5. La commune de Langoiran soutient que le partage opéré n'est pas équilibré dès lors que l'application du principe de territorialité, d'une part, l'a lésée puisque la communauté de communes dissoute n'a ni acquis ni construit de biens immobiliers sur son territoire et, d'autre part, n'a pas été compensée par l'attribution de 60 % du solde de trésorerie du budget principal. Elle fait à cet égard valoir que le solde positif de trésorerie qui lui a été attribué correspond à une somme seulement égale à 200 000 euros qui demeure en outre théorique du fait de l'existence d'impayés, d'admissions en " non-valeur " et de montants irrécouvrables.
6. Il ressort toutefois des pièces du dossier que, pour procéder à la répartition contestée, le préfet de la Gironde s'est basé sur les éléments comptables figurant à la date de ladite répartition au bilan de l'établissement public de coopération intercommunale dissous. En produisant l'état des restes à réaliser représentant, le 3 mai 2018, une somme de 53 847, 26 euros, un relevé comptable dont il ressort que l'état des restes à recouvrer incluant les restes provenant de l'ancienne communauté de communes s'élève en juin 2019 à la somme de 104 198, 47 euros ainsi qu'une mise en demeure du 14 février 2020 en vue du recouvrement d'une somme de 3 402 euros, la commune de Langoiran ne remet pas en cause la sincérité de la comptabilité de la communauté de communes du Vallon de l'Artolie sur laquelle le préfet s'est basé.
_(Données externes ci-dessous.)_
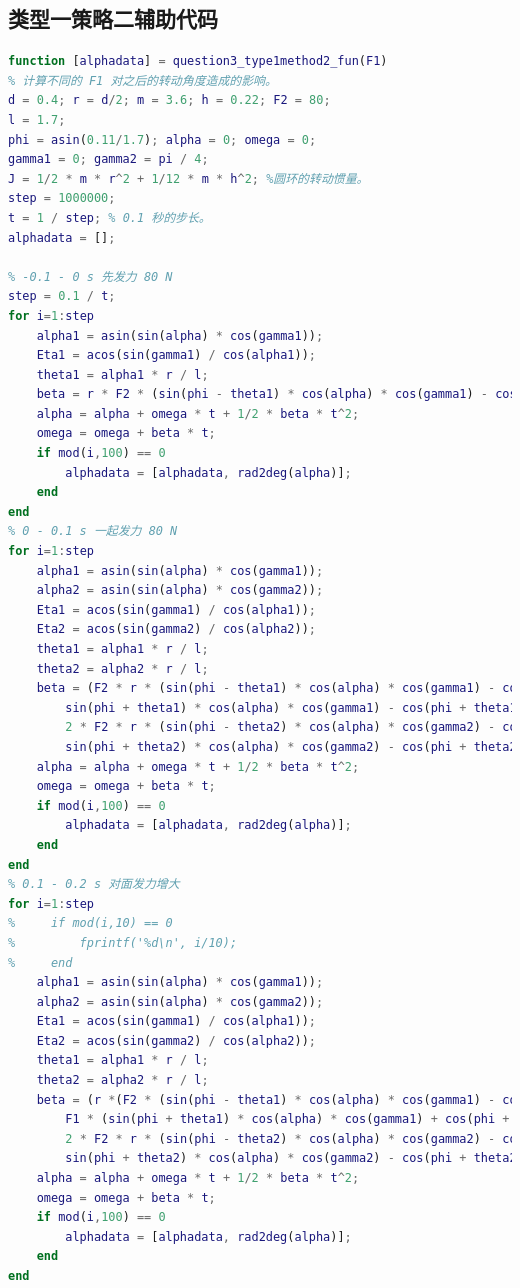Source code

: \documentclass{cumcm}
\begin{document}
\subsection{类型一策略二辅助代码}
\begin{lstlisting}[language=matlab]
function [alphadata] = question3_type1method2_fun(F1)
% 计算不同的 F1 对之后的转动角度造成的影响。
d = 0.4; r = d/2; m = 3.6; h = 0.22; F2 = 80;
l = 1.7;
phi = asin(0.11/1.7); alpha = 0; omega = 0;
gamma1 = 0; gamma2 = pi / 4;
J = 1/2 * m * r^2 + 1/12 * m * h^2; %圆环的转动惯量。
step = 1000000;
t = 1 / step; % 0.1 秒的步长。
alphadata = [];

% -0.1 - 0 s 先发力 80 N
step = 0.1 / t;
for i=1:step
    alpha1 = asin(sin(alpha) * cos(gamma1));
    Eta1 = acos(sin(gamma1) / cos(alpha1));
    theta1 = alpha1 * r / l;
    beta = r * F2 * (sin(phi - theta1) * cos(alpha) * cos(gamma1) - cos(phi - theta1) * sin(alpha1) * sin(Eta1)) / J;
    alpha = alpha + omega * t + 1/2 * beta * t^2;
    omega = omega + beta * t;
    if mod(i,100) == 0
        alphadata = [alphadata, rad2deg(alpha)];
    end
end
% 0 - 0.1 s 一起发力 80 N
for i=1:step
    alpha1 = asin(sin(alpha) * cos(gamma1));
    alpha2 = asin(sin(alpha) * cos(gamma2));
    Eta1 = acos(sin(gamma1) / cos(alpha1));
    Eta2 = acos(sin(gamma2) / cos(alpha2));
    theta1 = alpha1 * r / l;
    theta2 = alpha2 * r / l;
    beta = (F2 * r * (sin(phi - theta1) * cos(alpha) * cos(gamma1) - cos(phi - theta1) * sin(alpha1) * sin(Eta1) - ...
        sin(phi + theta1) * cos(alpha) * cos(gamma1) - cos(phi + theta1) * sin(alpha1) * sin(Eta1)) + ...
        2 * F2 * r * (sin(phi - theta2) * cos(alpha) * cos(gamma2) - cos(phi - theta2) * sin(alpha2) * sin(Eta2) - ...
        sin(phi + theta2) * cos(alpha) * cos(gamma2) - cos(phi + theta2) * sin(alpha2) * sin(Eta2))) / J;
    alpha = alpha + omega * t + 1/2 * beta * t^2;
    omega = omega + beta * t;
    if mod(i,100) == 0
        alphadata = [alphadata, rad2deg(alpha)];
    end
end
% 0.1 - 0.2 s 对面发力增大
for i=1:step
%     if mod(i,10) == 0
%         fprintf('%d\n', i/10);
%     end
    alpha1 = asin(sin(alpha) * cos(gamma1));
    alpha2 = asin(sin(alpha) * cos(gamma2));
    Eta1 = acos(sin(gamma1) / cos(alpha1));
    Eta2 = acos(sin(gamma2) / cos(alpha2));
    theta1 = alpha1 * r / l;
    theta2 = alpha2 * r / l;
    beta = (r *(F2 * (sin(phi - theta1) * cos(alpha) * cos(gamma1) - cos(phi - theta1) * sin(alpha1) * sin(Eta1)) - ...
        F1 * (sin(phi + theta1) * cos(alpha) * cos(gamma1) + cos(phi + theta1) * sin(alpha1) * sin(Eta1))) + ...
        2 * F2 * r * (sin(phi - theta2) * cos(alpha) * cos(gamma2) - cos(phi - theta2) * sin(alpha2) * sin(Eta2) - ...
        sin(phi + theta2) * cos(alpha) * cos(gamma2) - cos(phi + theta2) * sin(alpha2) * sin(Eta2))) / J;
    alpha = alpha + omega * t + 1/2 * beta * t^2;
    omega = omega + beta * t;
    if mod(i,100) == 0
        alphadata = [alphadata, rad2deg(alpha)];
    end
end


\end{lstlisting}
\end{document}
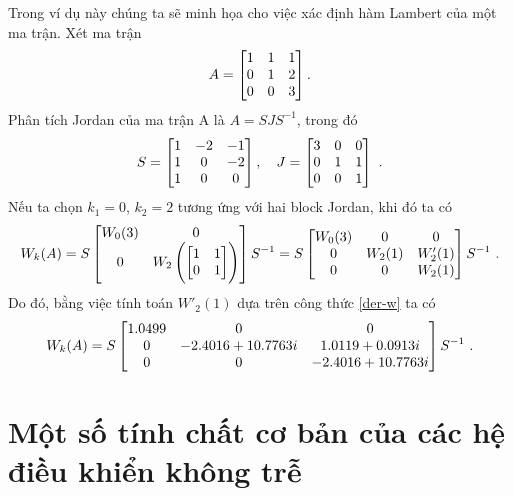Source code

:\begin{vd}\label{vd1.1}
Trong ví dụ này chúng ta sẽ minh họa cho việc xác định hàm Lambert của một ma trận. Xét ma trận
%
\[
A = \begin{bmatrix} 1 & 1 & 1 \\ 0 & 1 & 2 \\ 0 &  0  &  3 \end{bmatrix}. 
\]
%
Phân tích Jordan của ma trận A là $A = S J S^{-1}$, trong đó
%
\[
S = \m{ 1 &  -2 & -1 \\ 1 &    0  &  -2 \\ 	1  &   0  &   0 }, \quad J = \m{3 &  0 & 0 \\ 0 &  1 &  1 \\ 0 &  0 & 1} \ .
\]
%
Nếu ta chọn $k_1  = 0$, $k_2 = 2$ tương ứng với hai block Jordan, khi đó ta có 
%
\[
W_k(A) = S \begin{bmatrix} W_0(3) & 0  \\ 0  & W_2\left( \begin{bmatrix} 1 &  1 \\ 0 &  1 \end{bmatrix} \right)  \end{bmatrix} S^{-1} 
 = S \begin{bmatrix} W_0(3) & 0 & 0 \\ 0  & W_2(1) & W'_2(1) \\  0 & 0  & W_2(1) \end{bmatrix} S^{-1} \ .
\]
%
Do đó, bằng việc tính toán $ W'_2(1) $ dựa trên công thức \eqref{der-w} ta có
%
\[
W_k(A) = S \begin{bmatrix} 1.0499 & 0 & 0 \\ 0 & -2.4016 +10.7763i &  1.0119 + 0.0913i \\ 0 & 0 & -2.4016 +10.7763i \end{bmatrix} S^{-1} \ .
\]
%
\end{vd}

\section{Một số tính chất cơ bản của các hệ điều khiển không trễ}\label{sec1.2}

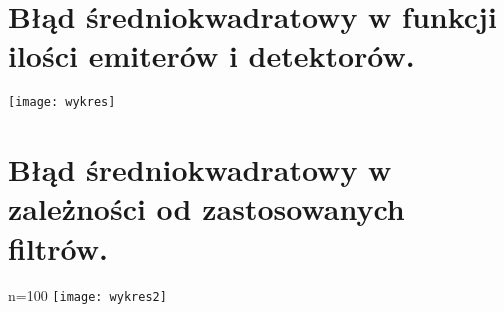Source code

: \documentclass{article}
\begin{document}
\section{Błąd średniokwadratowy w funkcji ilości emiterów i detektorów.}
\texttt{[image: wykres]}
\centering

\section{Błąd średniokwadratowy w zależności od zastosowanych filtrów.}
n=100
\texttt{[image: wykres2]}
\centering
 
\end{document}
En outre, la circonstance que certaines créances se seraient révélées irrécouvrables, d'ailleurs postérieurement aux décisions contestées, est sans incidence sur le caractère équilibré du partage des éléments d'actif et de passif. Il suit de là que le moyen tiré de l'erreur manifeste d'appréciation entachant les décisions en litige doit être écarté.
7. Il résulte de tout ce qui précède, et sans qu'il soit besoin d'ordonner avant dire droit une expertise comptable, que la commune de Langoiran n'est pas fondée à soutenir que c'est à tort que, par le jugement attaqué, le tribunal administratif de Bordeaux a rejeté sa demande d'annulation. Par voie de conséquence, ses conclusions tendant à l'application des dispositions de l'article L. 761-1 du code de justice administrative ne peuvent qu'être rejetées.
DECIDE :
Article 1er : La requête de la commune de Langoiran est rejetée.
Article 2 : Le présent arrêt sera notifié à la commune de Langoiran et à la ministre de la cohésion des territoires et des relations avec les collectivités territoriales. Copie en sera adressée à la préfète de la Gironde.
Délibéré après l'audience du 29 novembre 2021 à laquelle siégeaient :
Mme Karine Butéri, présidente,
Mme Sylvie Cherrier, première conseillère,
M. Olivier Cotte, premier conseiller.
Rendu public par mise à disposition au greffe, le 17 décembre 2021.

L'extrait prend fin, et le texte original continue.